I’m at the show with friends and I spend the first half of the show standing with them. But then, about halfway through, something hits me and I want to be alone. I stroll off mumbling something about going to take a piss and settle in at the back of the room facing the center of the stage. People are bopping all around me like flotsam after a stormy shipwreck. I look to the stage and see the boys in the band start to loosen up while the music tightens up. It’s only there fourth or fifth gig and the music is new to my ears having just picked up a copy of the record barely a week or so beforehand, but it all seems so fucking right at that moment – as if I’d known the songs all of my life and the band had been playing them just as long. Allen’s constant exorcism of the life he leads away from his music continues, like a kid curiously picking at a scab, as brothers Doug (guitar) and Dave (drums) McKean look to be playing the exact same part as Allen: a coupla kids who, somewhere along the way, figured that rockroll was the better bet. Better than work, or school, or a life cut out like so many useless cookies – indistinguishable, safe, and utterly bland. Along with bassist Bill Watterson the band looks like a bedraggled bunch of hoods that came to rockroll for many of their own reasons, but also with a common and unyielding need to set the life that they know waits for them outside of rock and roll’s persuasion completely aflame for a few hours.
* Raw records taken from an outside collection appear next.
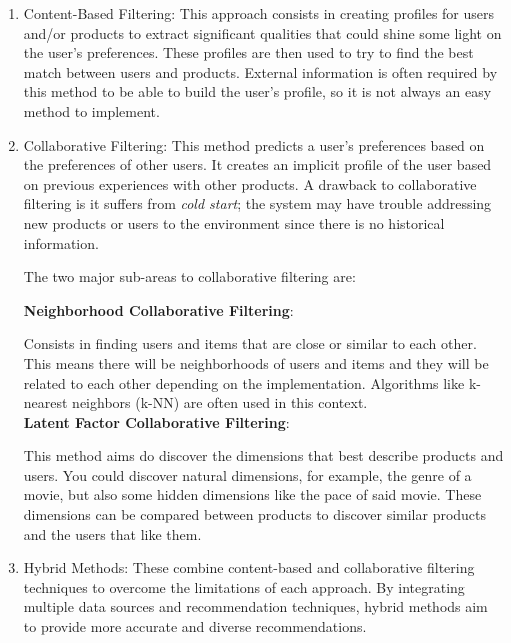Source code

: \documentclass[10pt,twocolumn,letterpaper]{article}
\begin{document}
\begin{enumerate}

    \item Content-Based Filtering: This approach consists in creating profiles for users and/or products to extract significant qualities that could shine some light on the user's preferences. These profiles are then used to try to find the best match between users and products. External information is often required by this method to be able to build the user's profile, so it is not always an easy method to implement.

    \item Collaborative Filtering: This method predicts a user's preferences based on the preferences of other users. It creates an implicit profile of the user based on previous experiences with other products. A drawback to collaborative filtering is it suffers from \textit{cold start}; the system may have trouble addressing new products or users to the environment since there is no historical information.
    
    The two major sub-areas to collaborative filtering are:

        \textbf{Neighborhood Collaborative Filtering}:
        
        Consists in finding users and items that are close or similar to each other. This means there will be neighborhoods of users and items and they will be related to each other depending on the implementation. Algorithms like k-nearest neighbors (k-NN) are often used in this context. \\


        \textbf{Latent Factor Collaborative Filtering}:
        
        This method aims do discover the dimensions that best describe products and users. You could discover natural dimensions, for example, the genre of a movie, but also some hidden dimensions like the pace of said movie. These dimensions can be compared between products to discover similar products and the users that like them.
        

    \item Hybrid Methods: These combine content-based and collaborative filtering techniques to overcome the limitations of each approach. By integrating multiple data sources and recommendation techniques, hybrid methods aim to provide more accurate and diverse recommendations.
    
\end{enumerate}
\end{document}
Standing there, wondering to myself why I’d felt the urge to find a spot on the floor and to go it alone for the rest of the set, I started to realize that maybe I’d begun to find my way out of this rockwriting racket. I’d moved away from everyone else because I wanted to feel loose and free, to just stand there and smile and absorb the relentless barrage of unholy and pure rock moments that the Legends were hurling my way. I’d become a rockroll cynic and now had traveled down its river to find and kill my own dark, black hardened Col. Kurtz-ian heart.

Epiphany? This wasn’t a revelation by any means. This wasn’t destined to be one of thoses nights when I was going to walk away from rockroll a revivified and revitalized Apostle. This was a night about redemption, personal redemption - self.   About carving a scaborous cancerous doubt from my feeble heart and finding out why I loved music in the first place. For me. This isn't the time to be the Rah! Rah! guy for a band or their music – I’m just gonna leave it that these boys in the Bedroom Legends were able to help this poor fellow out in a time of desperate need. I will tell you all that their music, their spirit, their obvious sense of camaraderie, and their unpretentious approach to exorcising their own demons through this thing called rockroll did allow me, for a fleeting moment or two, to feel alive again. That their record and live gig stripped a layer of rancid callous from my sick heart. And that, while I’m not sure how much longer I’ll keep doing this rockwrite thing (they didn’t make me feel any different about that, and in fact probably convinced me of why I need to keep working on a way out) when I do finally escape it I’ll know who to turn to and thank.